In March 2020, Henry et al. studied laboratory parameters in severity and mortality cohorts of COVID-19 patients. They analysed 21 studies (2984 patients) to assess the association of severity with lab parameters. They concluded markers such as D-dimer, CRP, ferritin, PCT were significantly elevated in patients with severe COVID-19 (Henry et al. 2020). On the other hand, in the mortality cohort, they included three studies and forwarded that these markers were significantly elevated in non-survivors compared to survivors. In May 2020, Aziz M et al. analysed nine studies. They advanced that estimation of interleukin-6 would aid the clinician in prognosticating COVID-19 as it is significantly higher in severe cases than controls (Aziz et al. 2020).

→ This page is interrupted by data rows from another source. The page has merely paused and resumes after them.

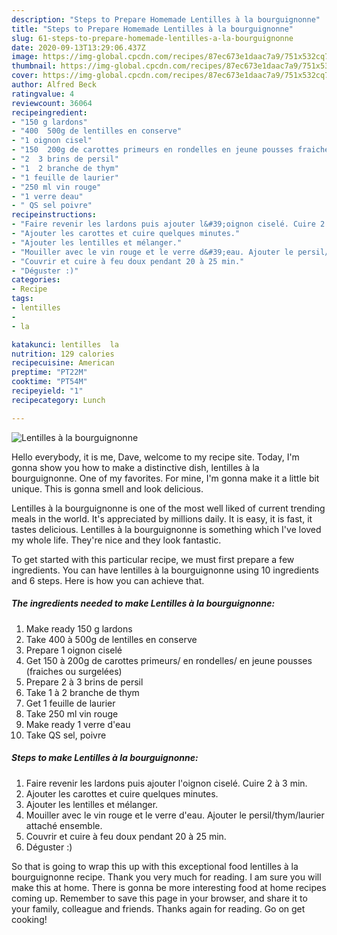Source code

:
 ```yaml
---
description: "Steps to Prepare Homemade Lentilles à la bourguignonne"
title: "Steps to Prepare Homemade Lentilles à la bourguignonne"
slug: 61-steps-to-prepare-homemade-lentilles-a-la-bourguignonne
date: 2020-09-13T13:29:06.437Z
image: https://img-global.cpcdn.com/recipes/87ec673e1daac7a9/751x532cq70/lentilles-a-la-bourguignonne-photo-principale-de-la-recette.jpg
thumbnail: https://img-global.cpcdn.com/recipes/87ec673e1daac7a9/751x532cq70/lentilles-a-la-bourguignonne-photo-principale-de-la-recette.jpg
cover: https://img-global.cpcdn.com/recipes/87ec673e1daac7a9/751x532cq70/lentilles-a-la-bourguignonne-photo-principale-de-la-recette.jpg
author: Alfred Beck
ratingvalue: 4
reviewcount: 36064
recipeingredient:
- "150 g lardons"
- "400  500g de lentilles en conserve"
- "1 oignon cisel"
- "150  200g de carottes primeurs en rondelles en jeune pousses fraiches ou surgeles"
- "2  3 brins de persil"
- "1  2 branche de thym"
- "1 feuille de laurier"
- "250 ml vin rouge"
- "1 verre deau"
- " QS sel poivre"
recipeinstructions:
- "Faire revenir les lardons puis ajouter l&#39;oignon ciselé. Cuire 2 à 3 min."
- "Ajouter les carottes et cuire quelques minutes."
- "Ajouter les lentilles et mélanger."
- "Mouiller avec le vin rouge et le verre d&#39;eau. Ajouter le persil/thym/laurier attaché ensemble."
- "Couvrir et cuire à feu doux pendant 20 à 25 min."
- "Déguster :)"
categories:
- Recipe
tags:
- lentilles
- 
- la

katakunci: lentilles  la 
nutrition: 129 calories
recipecuisine: American
preptime: "PT22M"
cooktime: "PT54M"
recipeyield: "1"
recipecategory: Lunch

---
```



![Lentilles à la bourguignonne](https://img-global.cpcdn.com/recipes/87ec673e1daac7a9/751x532cq70/lentilles-a-la-bourguignonne-photo-principale-de-la-recette.jpg)

Hello everybody, it is me, Dave, welcome to my recipe site. Today, I'm gonna show you how to make a distinctive dish, lentilles à la bourguignonne. One of my favorites. For mine, I'm gonna make it a little bit unique. This is gonna smell and look delicious.



Lentilles à la bourguignonne is one of the most well liked of current trending meals in the world. It's appreciated by millions daily. It is easy, it is fast, it tastes delicious. Lentilles à la bourguignonne is something which I've loved my whole life. They're nice and they look fantastic.


To get started with this particular recipe, we must first prepare a few ingredients. You can have lentilles à la bourguignonne using 10 ingredients and 6 steps. Here is how you can achieve that.

<!--inarticleads1-->

##### The ingredients needed to make Lentilles à la bourguignonne:

1. Make ready 150 g lardons
1. Take 400 à 500g de lentilles en conserve
1. Prepare 1 oignon ciselé
1. Get 150 à 200g de carottes primeurs/ en rondelles/ en jeune pousses (fraiches ou surgelées)
1. Prepare 2 à 3 brins de persil
1. Take 1 à 2 branche de thym
1. Get 1 feuille de laurier
1. Take 250 ml vin rouge
1. Make ready 1 verre d&#39;eau
1. Take  QS sel, poivre




<!--inarticleads2-->

##### Steps to make Lentilles à la bourguignonne:

1. Faire revenir les lardons puis ajouter l&#39;oignon ciselé. Cuire 2 à 3 min.
1. Ajouter les carottes et cuire quelques minutes.
1. Ajouter les lentilles et mélanger.
1. Mouiller avec le vin rouge et le verre d&#39;eau. Ajouter le persil/thym/laurier attaché ensemble.
1. Couvrir et cuire à feu doux pendant 20 à 25 min.
1. Déguster :)




So that is going to wrap this up with this exceptional food lentilles à la bourguignonne recipe. Thank you very much for reading. I am sure you will make this at home. There is gonna be more interesting food at home recipes coming up. Remember to save this page in your browser, and share it to your family, colleague and friends. Thanks again for reading. Go on get cooking!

Additionally, they reported that IL-6 levels were associated increased risk of mortality. However, in October 2020, Leisman et al. suggested that role of cytokine release syndrome is questionable in the etiopathogenesis of severe or critical cases of COVID-19 as mean IL-6 in these conditions were significantly lower as compared to that in other inflammatory syndromes such as Sepsis, ARDS and CAR Tcell induced cytokine release syndrome (Leisman et al. 2020). Zheng et al. published a meta-analysis of 16 studies involving 3962 patients (Zeng et al. 2020). They suggested that inflammatory markers such as CRP, IL-6, PCT, ferritin were significantly higher in the severe group than the non-severe group using the random-effects model. Similar to our findings, they postulated that pro-inflammatory cytokine IL-6 was elevated in non-survivors compared to survivors. However, the studies analysed for the meta-analysis were from China, and the data of IL-6 in survivor and non-survivor groups involved only two studies. The importance of elevation of IL-6 can be gauged by the use of Tocilizumab, humanised monoclonal antibody against IL-6 receptor, which has been shown to improve survival and clinical outcome (RECOVERY Collaborative Group 2021). Thus, close monitoring of inflammatory markers can help.

Conclusions

Our study suggests incorporating these CRP, IL-6 and D-dimer markers to design discriminatory tools and risk stratification tools to adequately identify COVID-19 patients with poor clinical outcomes.